▶ [Instructions to follow] Write out nothing but the lines from the first line of the entries below through the line with "## Patrones de diseño"; no pictures go in.

▶ [Records]
Content starts

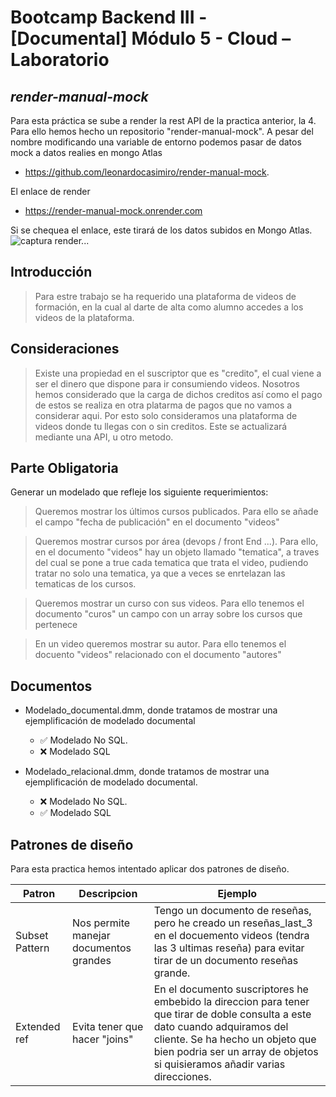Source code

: # Bootcamp Backend III - [Documental] Módulo 5 - Cloud – Laboratorio
## _render-manual-mock_

Para esta práctica se sube a render la rest API de la practica anterior, la 4.
Para ello hemos hecho un repositorio "render-manual-mock". A pesar del nombre modificando una variable de entorno podemos pasar de datos mock a datos realies en mongo Atlas
- https://github.com/leonardocasimiro/render-manual-mock.

El enlace de render 
- https://render-manual-mock.onrender.com

Si se chequea el enlace, este tirará de los datos subidos en Mongo Atlas.
![captura render...](./img/render-a.png)

## Introducción


> Para estre trabajo se ha requerido una plataforma de videos de formación, en la cual al darte de alta como alumno accedes a  los videos de la plataforma.

## Consideraciones

> Existe una propiedad en el suscriptor que es "credito", el cual viene a ser el dinero que dispone para ir consumiendo videos. Nosotros hemos considerado que la carga de dichos creditos así como el pago de estos se realiza en otra platarma de pagos que no vamos a considerar aqui. Por esto solo consideramos una plataforma de videos donde tu llegas con o sin creditos. Este se actualizará mediante una API, u otro metodo.

## Parte Obligatoria

Generar un modelado que refleje los siguiente requerimientos:

>Queremos mostrar los últimos cursos publicados. Para ello se añade el campo "fecha de publicación" en el documento "videos"

>Queremos mostrar cursos por área (devops / front End ...). Para ello, en el documento "videos" hay un objeto llamado "tematica", a traves del cual se pone a true cada tematica que trata el video, pudiendo tratar no solo una tematica, ya que a veces se enrtelazan las tematicas de los cursos.

>Queremos mostrar un curso con sus videos. Para ello tenemos el documento "curos" un campo con un array sobre los cursos que pertenece

>En un video queremos mostrar su autor. Para ello tenemos el docuento "videos" relacionado con el documento "autores"

## Documentos
- Modelado_documental.dmm, donde tratamos de mostrar una ejemplificación de modelado documental 
    - ✅ Modelado No SQL.
    - ❌ Modelado SQL

- Modelado_relacional.dmm, donde tratamos de mostrar una ejemplificación de modelado documental.
    - ❌ Modelado No SQL.
    - ✅ Modelado SQL
## Patrones de diseño

Para esta practica hemos intentado aplicar dos patrones de diseño.

| Patron | Descripcion | Ejemplo |
| ------ | ------ | ------ |
| Subset Pattern | Nos permite manejar documentos grandes |Tengo un documento de reseñas, pero he creado un reseñas_last_3 en el docuemento videos (tendra las 3 ultimas reseña) para evitar tirar de un documento reseñas grande.  |
| Extended ref | Evita tener que hacer "joins" |En el documento suscriptores he embebido la direccion para tener que tirar de doble consulta a este dato cuando adquiramos del cliente. Se ha hecho un objeto que bien podria ser un array de objetos si quisieramos añadir varias direcciones. |
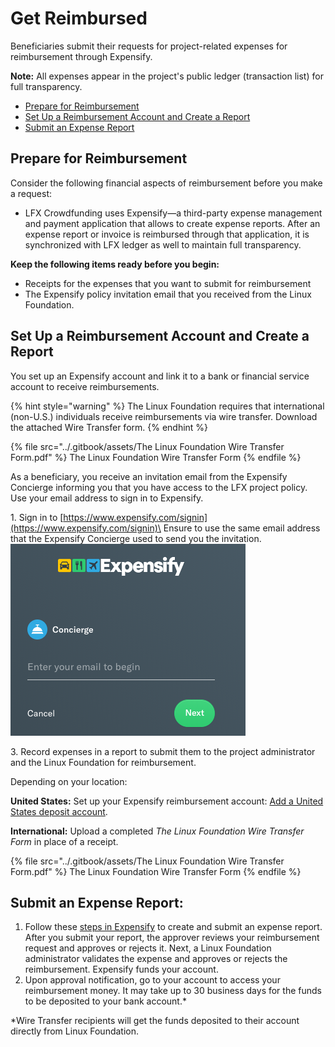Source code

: # Get Reimbursed

Beneficiaries submit their requests for project-related expenses for reimbursement through Expensify.

**Note:** All expenses appear in the project's public ledger (transaction list) for full transparency.

* [Prepare for Reimbursement](get-reimbursed.md#getreimbursed-prepareforreimbursement)
* [Set Up a Reimbursement Account and Create a Report](get-reimbursed.md#getreimbursed-setupareimbursementaccountandcreateareport)
* [Submit an Expense Report](get-reimbursed.md#getreimbursed-submitanexpensereport)

## Prepare for Reimbursement <a href="#getreimbursed-prepareforreimbursement" id="getreimbursed-prepareforreimbursement"></a>

Consider the following financial aspects of reimbursement before you make a request:

* LFX Crowdfunding uses Expensify—a third-party expense management and payment application that allows to create expense reports. After an expense report or invoice is reimbursed through that application, it is synchronized with LFX ledger as well to maintain full transparency.

**Keep the following items ready before you begin:**

* Receipts for the expenses that you want to submit for reimbursement
* The Expensify policy invitation email that you received from the Linux Foundation.

## Set Up a Reimbursement Account and Create a Report <a href="#getreimbursed-setupareimbursementaccountandcreateareport" id="getreimbursed-setupareimbursementaccountandcreateareport"></a>

You set up an Expensify account and link it to a bank or financial service account to receive reimbursements.

{% hint style="warning" %}
The Linux Foundation requires that international (non-U.S.) individuals receive reimbursements via wire transfer. Download the attached Wire Transfer form.
{% endhint %}

{% file src="../.gitbook/assets/The Linux Foundation Wire Transfer Form.pdf" %}
The Linux Foundation Wire Transfer Form
{% endfile %}

As a beneficiary, you receive an invitation email from the Expensify Concierge informing you that you have access to the LFX project policy. Use your email address to sign in to Expensify.

1\. Sign in to [https://www.expensify.com/signin](https://www.expensify.com/signin)\
Ensure to use the same email address that the Expensify Concierge used to send you the invitation.\
![](<../.gitbook/assets/7419228 (2) (2) (2).png>)

3\. Record expenses in a report to submit them to the project administrator and the Linux Foundation for reimbursement.

Depending on your location:

**United States:** Set up your Expensify reimbursement account: [Add a United States deposit account](https://docs.expensify.com/en/articles/2931-add-a-deposit-account-united-states).

**International:** Upload a completed _The Linux Foundation Wire Transfer Form_ in place of a receipt.

{% file src="../.gitbook/assets/The Linux Foundation Wire Transfer Form.pdf" %}
The Linux Foundation Wire Transfer Form
{% endfile %}

## Submit an Expense Report: <a href="#getreimbursed-submitanexpensereport" id="getreimbursed-submitanexpensereport"></a>

1. Follow these [steps in Expensify](https://docs.linuxfoundation.org/lfx/crowdfunding/how-to-create-and-submit-an-expensify-report) to create and submit an expense report.\
   After you submit your report, the approver reviews your reimbursement request and approves or rejects it. Next, a Linux Foundation administrator validates the expense and approves or rejects the reimbursement. Expensify funds your account.
2. Upon approval notification, go to your account to access your reimbursement money. It may take up to 30 business days for the funds to be deposited to your bank account.\*

\*Wire Transfer recipients will get the funds deposited to their account directly from Linux Foundation.
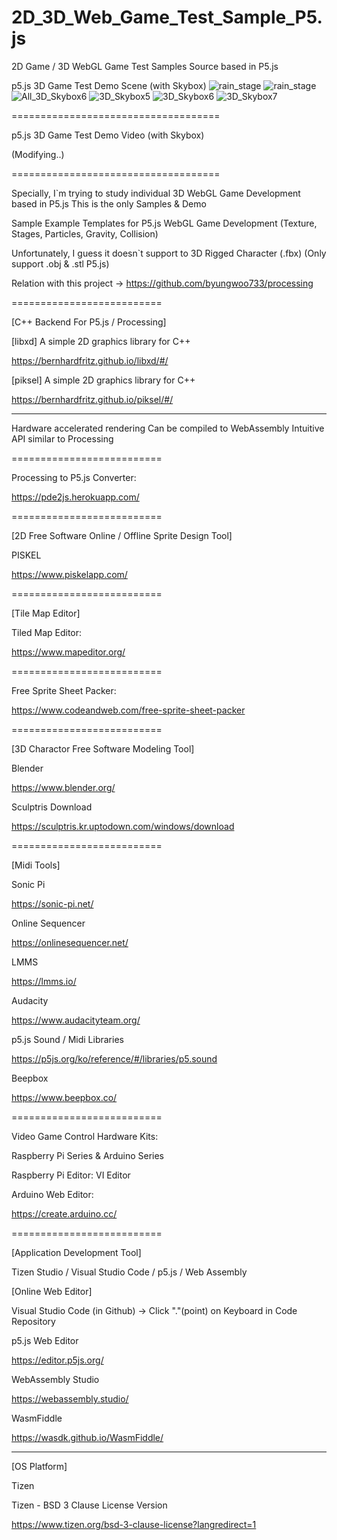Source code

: # 2D_3D_Web_Game_Test_Sample_P5.js
2D Game / 3D WebGL Game Test Samples Source based in P5.js 

p5.js 3D Game Test Demo Scene (with Skybox)
![rain_stage](https://user-images.githubusercontent.com/14072045/209255229-a329a506-c90f-4498-8c06-018f6c6335c7.png)
![rain_stage](https://user-images.githubusercontent.com/14072045/209255241-6524a595-96cf-4338-8913-d2641dc44f26.png)
![All_3D_Skybox6](https://user-images.githubusercontent.com/14072045/209256065-7283951a-c1f8-4bb5-a953-95129d016666.png)
![3D_Skybox5](https://user-images.githubusercontent.com/14072045/209256178-65878a5c-190d-455a-a95d-50b4b24f19ce.png)
![3D_Skybox6](https://user-images.githubusercontent.com/14072045/209256210-1dbc5ae8-175a-4130-a260-f6427b5c7712.png)
![3D_Skybox7](https://user-images.githubusercontent.com/14072045/209256241-43df1804-04fa-477e-bb76-a192e5defc3d.png)

====================================

p5.js 3D Game Test Demo Video (with Skybox)

(Modifying..)

====================================

Specially, I`m trying to study individual 3D WebGL Game Development based in P5.js
This is the only Samples & Demo

Sample Example Templates for P5.js WebGL Game Development 
(Texture, Stages, Particles, Gravity, Collision)

Unfortunately, I guess it doesn`t support to 3D Rigged Character (.fbx)
(Only support .obj & .stl P5.js)

Relation with this project -> https://github.com/byungwoo733/processing

==========================

[C++ Backend For P5.js / Processing]

[libxd] A simple 2D graphics library for C++

https://bernhardfritz.github.io/libxd/#/

[piksel] A simple 2D graphics library for C++

https://bernhardfritz.github.io/piksel/#/

-------------------------------------
Hardware accelerated rendering
Can be compiled to WebAssembly
Intuitive API similar to Processing

==========================

Processing to P5.js Converter:

https://pde2js.herokuapp.com/

==========================

[2D Free Software Online / Offline Sprite Design Tool]

PISKEL

https://www.piskelapp.com/

==========================

[Tile Map Editor]

Tiled Map Editor:

https://www.mapeditor.org/

==========================

Free Sprite Sheet Packer:

https://www.codeandweb.com/free-sprite-sheet-packer

==========================

[3D Charactor Free Software Modeling Tool]

Blender

https://www.blender.org/

Sculptris Download

https://sculptris.kr.uptodown.com/windows/download

==========================

[Midi Tools]

Sonic Pi

https://sonic-pi.net/

Online Sequencer

https://onlinesequencer.net/

LMMS

https://lmms.io/

Audacity

https://www.audacityteam.org/

p5.js Sound / Midi Libraries

https://p5js.org/ko/reference/#/libraries/p5.sound

Beepbox 

https://www.beepbox.co/

==========================

Video Game Control Hardware Kits:

Raspberry Pi Series & Arduino Series

Raspberry Pi Editor: VI Editor

Arduino Web Editor:

https://create.arduino.cc/

==========================

[Application Development Tool]

Tizen Studio / Visual Studio Code / p5.js / Web Assembly

[Online Web Editor]

Visual Studio Code (in Github) -> Click "."(point) on Keyboard in Code Repository

p5.js Web Editor

https://editor.p5js.org/

WebAssembly Studio

https://webassembly.studio/

WasmFiddle

https://wasdk.github.io/WasmFiddle/

--------------------------

[OS Platform]

Tizen

Tizen - BSD 3 Clause License Version

https://www.tizen.org/bsd-3-clause-license?langredirect=1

Content ends

▶ [Answer section]
Source code

: # Bootcamp Backend III - [Documental] Módulo 5 - Cloud – Laboratorio
## _render-manual-mock_

Para esta práctica se sube a render la rest API de la practica anterior, la 4.
Para ello hemos hecho un repositorio "render-manual-mock". A pesar del nombre modificando una variable de entorno podemos pasar de datos mock a datos realies en mongo Atlas
- https://github.com/leonardocasimiro/render-manual-mock.

El enlace de render 
- https://render-manual-mock.onrender.com

Si se chequea el enlace, este tirará de los datos subidos en Mongo Atlas.
![captura render...](./img/render-a.png)

## Introducción


> Para estre trabajo se ha requerido una plataforma de videos de formación, en la cual al darte de alta como alumno accedes a  los videos de la plataforma.

## Consideraciones

> Existe una propiedad en el suscriptor que es "credito", el cual viene a ser el dinero que dispone para ir consumiendo videos. Nosotros hemos considerado que la carga de dichos creditos así como el pago de estos se realiza en otra platarma de pagos que no vamos a considerar aqui. Por esto solo consideramos una plataforma de videos donde tu llegas con o sin creditos. Este se actualizará mediante una API, u otro metodo.

## Parte Obligatoria

Generar un modelado que refleje los siguiente requerimientos:

>Queremos mostrar los últimos cursos publicados. Para ello se añade el campo "fecha de publicación" en el documento "videos"

>Queremos mostrar cursos por área (devops / front End ...). Para ello, en el documento "videos" hay un objeto llamado "tematica", a traves del cual se pone a true cada tematica que trata el video, pudiendo tratar no solo una tematica, ya que a veces se enrtelazan las tematicas de los cursos.

>Queremos mostrar un curso con sus videos. Para ello tenemos el documento "curos" un campo con un array sobre los cursos que pertenece

>En un video queremos mostrar su autor. Para ello tenemos el docuento "videos" relacionado con el documento "autores"

## Documentos
- Modelado_documental.dmm, donde tratamos de mostrar una ejemplificación de modelado documental 
    - ✅ Modelado No SQL.
    - ❌ Modelado SQL

- Modelado_relacional.dmm, donde tratamos de mostrar una ejemplificación de modelado documental.
    - ❌ Modelado No SQL.
    - ✅ Modelado SQL
## Patrones de diseño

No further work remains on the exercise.